Inarguable Presence: Ashley Clark on The World of Black Film

The World of Black Film (2026). Ashley Clark
April 12th 2026

In John Akomfrah’s foreword to the film critic and programmer Ashley Clark’s new book, The World of Black Film, the knighted filmmaker and founding member of the Black Audio Film Collective writes not only of a world, but of a constellation of Black film “peopled by ghosts and phantoms.” Memories of meeting Paulin Soumanou Vieyra and Sarah Maldoror at a hotel in Ouagadougou, and having dinner with Safi Faye in London in the 1980s, are scored to the beat of Kofi Ghanaba’s drums in Haile Gerima’s landmark Sankofa (1993), and colored by the sensation of tears shed during the final scenes of Barry Jenkins’s Moonlight (2016). Clark’s survey of 100 films from more than 100 years of Black filmmmaking—a category he defines as films that center the experiences of Black (sub-Saharan African and diasporic peoples, as well as African Americans and their descendants) people and characters—unfolds in chronological order, with each film accompanied by descriptive text that is historically rich, contextually pointed, and radiates with a sense of personal stakes.
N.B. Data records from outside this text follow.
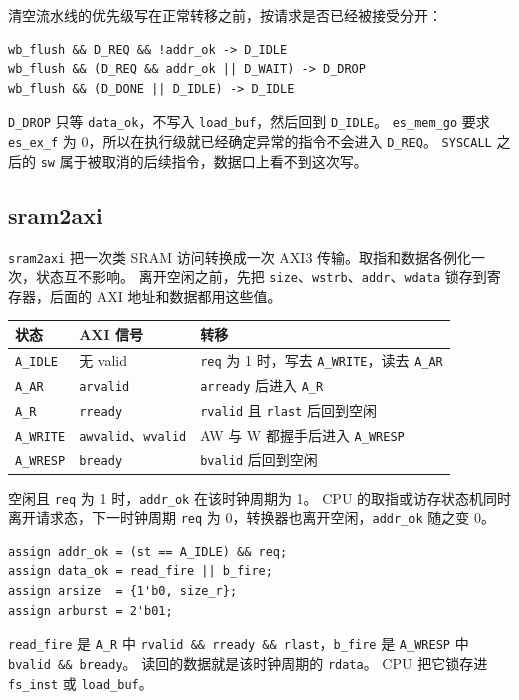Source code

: \documentclass{article}
\begin{document}
清空流水线的优先级写在正常转移之前，按请求是否已经被接受分开：
\begin{verbatim}
wb_flush && D_REQ && !addr_ok -> D_IDLE
wb_flush && (D_REQ && addr_ok || D_WAIT) -> D_DROP
wb_flush && (D_DONE || D_IDLE) -> D_IDLE
\end{verbatim}
\texttt{D\_DROP} 只等 \texttt{data\_ok}，不写入 \texttt{load\_buf}，然后回到 \texttt{D\_IDLE}。
\texttt{es\_mem\_go} 要求 \texttt{es\_ex\_f} 为 0，所以在执行级就已经确定异常的指令不会进入 \texttt{D\_REQ}。
\texttt{SYSCALL} 之后的 \texttt{sw} 属于被取消的后续指令，数据口上看不到这次写。

\subsection{sram2axi}
\texttt{sram2axi} 把一次类 SRAM 访问转换成一次 AXI3 传输。取指和数据各例化一次，状态互不影响。
离开空闲之前，先把 \texttt{size}、\texttt{wstrb}、\texttt{addr}、\texttt{wdata} 锁存到寄存器，后面的 AXI 地址和数据都用这些值。

\begin{center}
\small
\begin{tabular}{@{}llp{}@{}}
\toprule
状态 & AXI 信号 & 转移 \\
\midrule
\texttt{A\_IDLE} & 无 valid & \texttt{req} 为 1 时，写去 \texttt{A\_WRITE}，读去 \texttt{A\_AR} \\
\texttt{A\_AR} & \texttt{arvalid} & \texttt{arready} 后进入 \texttt{A\_R} \\
\texttt{A\_R} & \texttt{rready} & \texttt{rvalid} 且 \texttt{rlast} 后回到空闲 \\
\texttt{A\_WRITE} & \texttt{awvalid}、\texttt{wvalid} & AW 与 W 都握手后进入 \texttt{A\_WRESP} \\
\texttt{A\_WRESP} & \texttt{bready} & \texttt{bvalid} 后回到空闲 \\
\bottomrule
\end{tabular}
\end{center}

空闲且 \texttt{req} 为 1 时，\texttt{addr\_ok} 在该时钟周期为 1。
CPU 的取指或访存状态机同时离开请求态，下一时钟周期 \texttt{req} 为 0，转换器也离开空闲，\texttt{addr\_ok} 随之变 0。
\begin{verbatim}
assign addr_ok = (st == A_IDLE) && req;
assign data_ok = read_fire || b_fire;
assign arsize  = {1'b0, size_r};
assign arburst = 2'b01;
\end{verbatim}
\texttt{read\_fire} 是 \texttt{A\_R} 中 \texttt{rvalid \&\& rready \&\& rlast}，\texttt{b\_fire} 是 \texttt{A\_WRESP} 中 \texttt{bvalid \&\& bready}。
读回的数据就是该时钟周期的 \texttt{rdata}。
CPU 把它锁存进 \texttt{fs\_inst} 或 \texttt{load\_buf}。
\end{document}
For Akomfrah, the breadth and international scope of Clark’s ambitious assemblage coalesces into something akin to programmer Yasmina Price’s theory of Black time: rebellious, vivid, overlapping memories which expand the world of Black film off of the page and into the spaces where Black artists commune. Fitting, then, that one of my own enduring memories of Clark is attending a screening and lecture he organized at the New Museum in 2018, where I encountered the films of Akomfrah and the BAFC for the first time.
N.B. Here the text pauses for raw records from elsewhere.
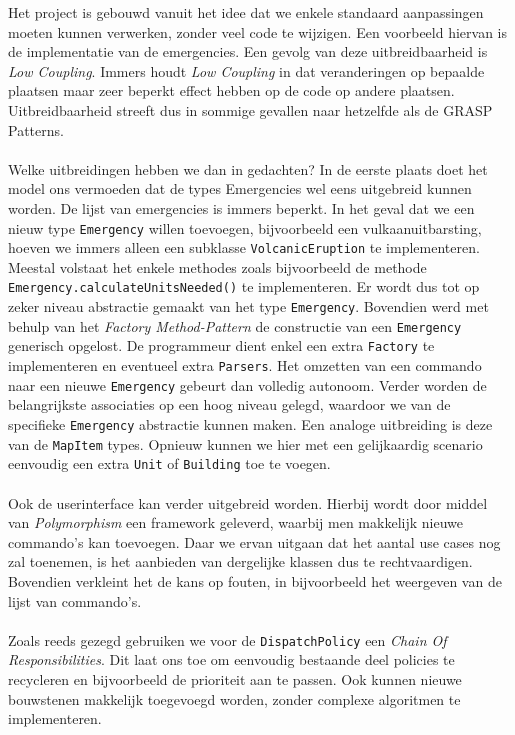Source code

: \label{uitbreidbaarheid}
Het project is gebouwd vanuit het idee dat we enkele standaard aanpassingen moeten kunnen verwerken, zonder veel code te wijzigen. Een voorbeeld hiervan is de implementatie van de emergencies. Een gevolg van deze uitbreidbaarheid is \textit{Low Coupling}. Immers houdt \textit{Low Coupling} in dat veranderingen op bepaalde plaatsen maar zeer beperkt effect hebben op de code op andere plaatsen. Uitbreidbaarheid streeft dus in sommige gevallen naar hetzelfde als de GRASP Patterns.
\paragraph{}
Welke uitbreidingen hebben we dan in gedachten? In de eerste plaats doet het model ons vermoeden dat de types Emergencies wel eens uitgebreid kunnen worden. De lijst van emergencies is immers beperkt. In het geval dat we een nieuw type \texttt{Emergency} willen toevoegen, bijvoorbeeld een vulkaanuitbarsting, hoeven we immers alleen een subklasse \texttt{VolcanicEruption} te implementeren. Meestal volstaat het enkele methodes zoals bijvoorbeeld de methode \texttt{Emergency.calculateUnitsNeeded()} te implementeren. Er wordt dus tot op zeker niveau abstractie gemaakt van het type \texttt{Emergency}. Bovendien werd met behulp van het \textit{Factory Method-Pattern} de constructie van een \texttt{Emergency} generisch opgelost. De programmeur dient enkel een extra \texttt{Factory} te implementeren en eventueel extra \texttt{Parsers}. Het omzetten van een commando naar een nieuwe \texttt{Emergency} gebeurt dan volledig autonoom. Verder worden de belangrijkste associaties op een hoog niveau gelegd, waardoor we van de specifieke \texttt{Emergency} abstractie kunnen maken. Een analoge uitbreiding is deze van de \texttt{MapItem} types. Opnieuw kunnen we hier met een gelijkaardig scenario eenvoudig een extra \texttt{Unit} of \texttt{Building} toe te voegen.
\paragraph{}
Ook de userinterface kan verder uitgebreid worden. Hierbij wordt door middel van \textit{Polymorphism} een framework geleverd, waarbij men makkelijk nieuwe commando's kan toevoegen. Daar we ervan uitgaan dat het aantal use cases nog zal toenemen, is het aanbieden van dergelijke klassen dus te rechtvaardigen. Bovendien verkleint het de kans op fouten, in bijvoorbeeld het weergeven van de lijst van commando's.
\paragraph{}
Zoals reeds gezegd gebruiken we voor de \texttt{DispatchPolicy} een \textit{Chain Of Responsibilities}. Dit laat ons toe om eenvoudig bestaande deel policies te recycleren en bijvoorbeeld de prioriteit aan te passen. Ook kunnen nieuwe bouwstenen makkelijk toegevoegd worden, zonder complexe algoritmen te implementeren.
Always a skillful curator, Clark invites all of us with an interest in Black film to watch, remember, and get rowdy inside the tent that he raises with his generous and idiosyncratic vision of Black film history. Works as visually and thematically distinct as the Paul Robeson vehicle Borderline (1930), Ousmane Sembène’s seminal Black Girl (1966), Sara Gómez’s socially and formally astute documentary My Contribution (1972), John Singleton’s coming-of-age blockbuster Boyz N the Hood (1991), Nollywood classics Living in Bondage Parts 1 & 2 (Chris Obi Rapu & Christian Onu, 1992/3), Tyler Perry’s Madea Goes to Jail (2009), Cecile Emeke’s beloved web series turned feature Strolling (2014–16), Saul Williams & Anisia Uzeyman’s radical Afrofuturist musical Neptune Frost (2021), and many more iconic masterpieces and no-longer-hidden gems speak to one another across pages of the book. Meanwhile, Clark speaks to us with the knowledge of a hardened cinephile couched in the assured charm of a kindly tour-guide, laying out his own case for the persistence of Black filmmaking against all odds.
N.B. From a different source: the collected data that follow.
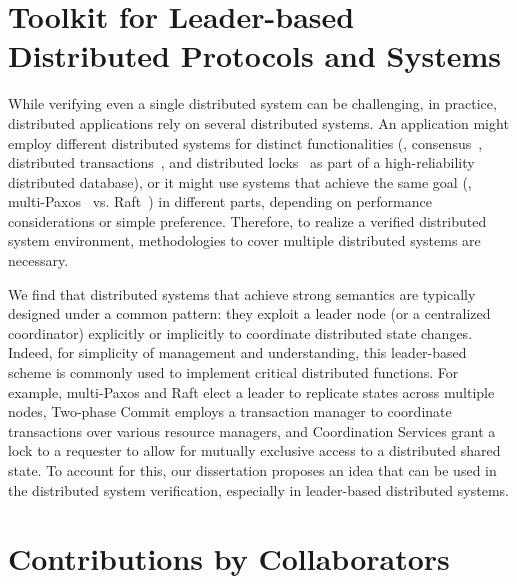 \section{Toolkit for Leader-based Distributed Protocols and Systems}
\label{chapter:introduction:sec:toolkit-for-leader-based-distributed-protocols-and-systems}


While verifying even a single distributed system can be challenging, in practice, distributed applications rely on several distributed systems. 
An application might employ different distributed systems for distinct functionalities (\eg, consensus~\cite{vivaladifference}, 
distributed transactions~\cite{gray:2006}, and distributed locks~\cite{chubby, zookeeper}  as part of a high-reliability distributed database), 
or it might use systems that achieve the same goal (\eg, multi-Paxos~\cite{paxosmadesimple, rvrpaxos} vs. Raft~\cite{raft}) in different parts, 
depending on performance considerations or simple preference. 
Therefore, to realize a verified distributed system environment, methodologies to cover multiple distributed systems are necessary. 


We find that distributed systems that achieve strong semantics are typically designed under a common pattern: 
they exploit a leader node (or a centralized coordinator) explicitly or implicitly to coordinate distributed state changes. 
Indeed, for simplicity of management and understanding, this leader-based scheme is commonly used to implement critical distributed functions. 
For example, multi-Paxos and Raft elect a leader to replicate states across multiple nodes, 
Two-phase Commit employs a transaction manager to coordinate transactions over various resource managers, 
and Coordination Services grant a lock to a requester to allow for mutually exclusive access to a distributed shared state. 
To account for this, our dissertation proposes an idea that can be used in the distributed system verification, especially in leader-based distributed systems. 

\section{Contributions by Collaborators}
\label{chapter:introduction:sec:contributions-by-collaborators}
As he continues on his book tour, and on the occasion of his upcoming screening of Melvin Van Peebles’s The Story of a Three Day Pass (1967) at Jacob Burns Film Center, I spoke with Clark over Zoom about “Black film,” subjectivity, accessibility, Med Hondo’s West Indies (1979), dismissive criticism, and the vitality of Letterboxd.

Ashley Clark.
Ashley Clark. Photo by Arin Sang-Urai.

Ife Olujobi: In writing this book, you’ve had to offer your own definition of “Black film” as unique from existing scholarship. What is the specific contribution to definitions of Black film that you're hoping to make with this book? And, what do you think is gained by continuing to have this conversation about what Black film is?

Ashley Clark: The book was conceived, to a degree, as a response to what I felt to be quite a narrow, categorical definition of Black film, represented by these polls that were published in the Slate pieces “The Black Film Canon” and “The New Black Film Canon,” which conflated Black film with American film. In some respects it makes sense—it's the most visible and voluminous production of Black film in the West—but I wanted to open up the discussion to be generative and not restrictive. I wasn't interested in litigating specific definitions of Blackness, but I wanted to see how different national cinemas connected, and how different histories and paths of particular filmmakers and talent intersected, while also weaving in my own personal heritage and interest in Black film from around the world. Fundamentally, the project doesn't try to limit or define what Black film is, but it is an exploration and an invitation for readers to consider cinemas from particular demographics in a new light.

IO: You emphasize the subjectivity of this project in the introduction. I’ve seen list-makers do this to shield themselves from the haters, but the entries get personal in a way that surprised me. It feels like you’re trying to articulate that this is your world of Black cinema.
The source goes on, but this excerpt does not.